══ EXERCISE MATERIAL ══

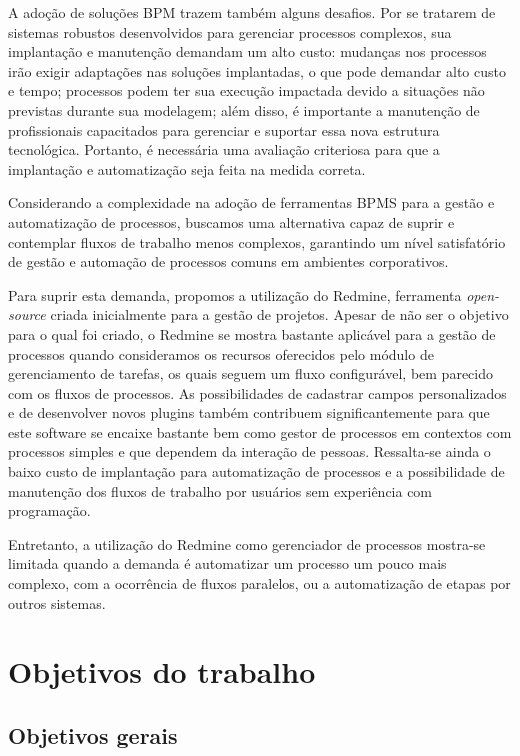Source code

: A adoção de soluções BPM trazem também alguns desafios. Por se tratarem de sistemas robustos desenvolvidos para gerenciar processos complexos, sua implantação e manutenção demandam um alto custo: mudanças nos processos irão exigir adaptações nas soluções implantadas, o que pode demandar alto custo e tempo; processos podem ter sua execução impactada devido a situações não previstas durante sua modelagem; além disso, é importante a manutenção de profissionais capacitados para gerenciar e suportar essa nova estrutura tecnológica. Portanto, é necessária uma avaliação criteriosa para que a implantação e automatização seja feita na medida correta.

Considerando a complexidade na adoção de ferramentas BPMS para a gestão e automatização de processos, buscamos uma alternativa capaz de suprir e contemplar fluxos de trabalho menos complexos, garantindo um nível satisfatório de gestão e automação de processos comuns em ambientes corporativos.

Para suprir esta demanda, propomos a utilização do Redmine, ferramenta \textit{open-source} criada inicialmente para a gestão de projetos. Apesar de não ser o objetivo para o qual foi criado, o Redmine se mostra bastante aplicável para a gestão de processos quando consideramos os recursos oferecidos pelo módulo de gerenciamento de tarefas, os quais seguem um fluxo configurável, bem parecido com os fluxos de processos. As possibilidades de cadastrar campos personalizados e de desenvolver novos plugins também contribuem significantemente para que este software se encaixe bastante bem como gestor de processos em contextos com processos simples e que dependem da interação de pessoas. Ressalta-se ainda o baixo custo de implantação para automatização de processos e a possibilidade de manutenção dos fluxos de trabalho por usuários sem experiência com programação.

Entretanto, a utilização do Redmine como gerenciador de processos mostra-se limitada quando a demanda é automatizar um processo um pouco mais complexo, com a ocorrência de fluxos paralelos, ou a automatização de etapas por outros sistemas.

\section{Objetivos do trabalho}\label{sec:introducao-objetivos}

\subsection{Objetivos gerais}\label{sec:introducao-objetivos-gerais}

═══

**THE TASK:**
Transcribe the listing above exactly, leaving every picture out.

**ANSWER FOR THE TASK:**
Source code

: A adoção de soluções BPM trazem também alguns desafios. Por se tratarem de sistemas robustos desenvolvidos para gerenciar processos complexos, sua implantação e manutenção demandam um alto custo: mudanças nos processos irão exigir adaptações nas soluções implantadas, o que pode demandar alto custo e tempo; processos podem ter sua execução impactada devido a situações não previstas durante sua modelagem; além disso, é importante a manutenção de profissionais capacitados para gerenciar e suportar essa nova estrutura tecnológica. Portanto, é necessária uma avaliação criteriosa para que a implantação e automatização seja feita na medida correta.

Considerando a complexidade na adoção de ferramentas BPMS para a gestão e automatização de processos, buscamos uma alternativa capaz de suprir e contemplar fluxos de trabalho menos complexos, garantindo um nível satisfatório de gestão e automação de processos comuns em ambientes corporativos.

Para suprir esta demanda, propomos a utilização do Redmine, ferramenta \textit{open-source} criada inicialmente para a gestão de projetos. Apesar de não ser o objetivo para o qual foi criado, o Redmine se mostra bastante aplicável para a gestão de processos quando consideramos os recursos oferecidos pelo módulo de gerenciamento de tarefas, os quais seguem um fluxo configurável, bem parecido com os fluxos de processos. As possibilidades de cadastrar campos personalizados e de desenvolver novos plugins também contribuem significantemente para que este software se encaixe bastante bem como gestor de processos em contextos com processos simples e que dependem da interação de pessoas. Ressalta-se ainda o baixo custo de implantação para automatização de processos e a possibilidade de manutenção dos fluxos de trabalho por usuários sem experiência com programação.

Entretanto, a utilização do Redmine como gerenciador de processos mostra-se limitada quando a demanda é automatizar um processo um pouco mais complexo, com a ocorrência de fluxos paralelos, ou a automatização de etapas por outros sistemas.

\section{Objetivos do trabalho}\label{sec:introducao-objetivos}

\subsection{Objetivos gerais}\label{sec:introducao-objetivos-gerais}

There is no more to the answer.